Matrigel was diluted 1:8 (BD Matrigel, 354234) and used to coat the upper chamber surface of the bottom membrane of the Transwell chamber (Corning, 3412). MNK28 and SGC7901 cells were cultured in RPMI-1640 medium without FBS. After 24 hours, MNK28 and SGC7901 cells were seeded (5 × 105 cells/well) into a Transwell chamber for 24 and 48 hours, respectively. The Transwell chamber was removed, and the culture medium was discarded. The chamber was washed twice with calcium-free PBS, fixed with methanol for 30 minutes, and allowed to dry. Cells were stained with 0.1% crystal violet for 20 minutes, after which the upper nonmigrated cells were gently wiped off with a cotton swab, and remaining cells were washed three times with PBS. Cells were immediately observed in three fields under 100× magnification and then counted.

miRNA-target interactions

miRWalk is an improved version of the previous database. It stores the predicted data obtained with a machine learning algorithm, including experimentally verified miRNA-target interactions [30].

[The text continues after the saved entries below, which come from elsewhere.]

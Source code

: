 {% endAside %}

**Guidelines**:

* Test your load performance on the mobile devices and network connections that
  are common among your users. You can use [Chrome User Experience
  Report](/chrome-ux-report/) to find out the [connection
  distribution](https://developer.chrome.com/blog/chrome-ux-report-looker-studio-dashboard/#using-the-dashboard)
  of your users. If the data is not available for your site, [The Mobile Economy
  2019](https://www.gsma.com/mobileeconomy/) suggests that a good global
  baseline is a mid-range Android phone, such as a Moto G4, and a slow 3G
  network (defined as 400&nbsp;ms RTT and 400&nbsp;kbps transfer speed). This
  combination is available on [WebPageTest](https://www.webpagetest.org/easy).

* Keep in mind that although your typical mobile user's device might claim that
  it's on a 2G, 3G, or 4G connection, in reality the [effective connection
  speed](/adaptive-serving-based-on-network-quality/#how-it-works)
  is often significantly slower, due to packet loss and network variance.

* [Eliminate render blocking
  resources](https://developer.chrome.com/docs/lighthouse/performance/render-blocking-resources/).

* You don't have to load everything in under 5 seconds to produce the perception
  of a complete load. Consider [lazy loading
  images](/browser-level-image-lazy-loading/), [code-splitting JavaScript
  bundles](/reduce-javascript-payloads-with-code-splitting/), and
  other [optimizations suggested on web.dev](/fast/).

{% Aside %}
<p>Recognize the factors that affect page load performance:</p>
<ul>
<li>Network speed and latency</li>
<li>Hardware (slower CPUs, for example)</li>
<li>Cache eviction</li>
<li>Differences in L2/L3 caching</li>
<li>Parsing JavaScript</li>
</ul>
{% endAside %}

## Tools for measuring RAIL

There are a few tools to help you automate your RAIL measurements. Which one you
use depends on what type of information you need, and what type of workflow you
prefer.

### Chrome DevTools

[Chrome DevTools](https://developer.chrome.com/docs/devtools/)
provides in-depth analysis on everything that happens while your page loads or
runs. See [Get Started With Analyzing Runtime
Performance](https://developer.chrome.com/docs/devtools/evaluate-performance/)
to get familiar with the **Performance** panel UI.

Database of immune cell expression

The Database of Immune Cell Expression (DICE; https://dice-database.org/landing) identified the expression quantitative trait loci for a total of 12,254 unique genes, which represent 61% of all protein-coding genes that are expressed across different cell types. Strikingly, a large fraction of these genes (41%) showed a strong cis-association with genotype only in a single cell type. DICE also showed that biologic sex is associated with major differences in immune cell gene expression in a highly cell-specific manner.

TIMER database analysis

TIMER (https://cistrome.shinyapps.io/timer/) is a comprehensive resource for systematic analysis of immune infiltrates across different types of cancer. It infers the abundance of tumor-infiltrating immune cells from gene expression profiles. Across 32 cancer types, there are 10,897 samples in the TIMER database that are used to estimate immune infiltrates. Gene expression levels are displayed with log2 RSEM. Somatic copy number alterations (SCNAs) in the TIMER database are defined by GISTIC 2.0, including deep deletion (–2), arm-level deletion (–1), diploid/normal (0), arm-level gain (1), and high amplification (2). Box plots are presented to show the distributions of each immune subset at each copy number status in selected cancer types. The infiltration level for each SCNA category is compared with normal, using the two-sided Wilcoxon rank sum test.

Overall survival

Overall survival (OS) was calculated using the Kaplan-Meier Plotter (http://www.kmplot.com), which evaluates the impact of 54,675 genes on survival time of cancer patients. A total of 10,188 cancer samples were analyzed using the Kaplan-Meier Plotter, including 1,648 ovarian, 4,142 breast, 1,065 gastric cancer, and 2,437 lung sample microarray expression profiles [5]. In this study, we analyzed the effect of miR-588, CXCL5, CXCL9, and CXCL10 (high vs. low expression) on OS of GC patients using a log-rank P value and a hazard ratio (HR) with 95% confidence intervals (CIs).

Statistical analysis

The statistical analyses were performed using SPSS 19.0 software (IBM, Armonk, NY). Differences between groups were compared using student’s t test, and all data were presented as mean ± SD. P < 0.05 was considered statistically significant.

Author Contributions

YY C designed and performed the experiments, analyzed the data and prepared the figures. JZ and WG G assisted crystal violet assay, tissue immunohistochemistry (IHC) and hematoxylin-eosin (HE) staining experiments. WM D assisted with cell culture, RT-PCR and analyzed the data. XH X assisted with animal experiments. SX X conceived, directed and supervised the study. YY C and SX X wrote the manuscript. All co-authors critically reviewed the manuscript.

Conflicts of Interest

The authors declare no conflicts of interest.

Funding

This work was supported by Zhejiang province public welfare technology application research project (2019310471) and Zhejiang province public welfare technology application research project (2020362827).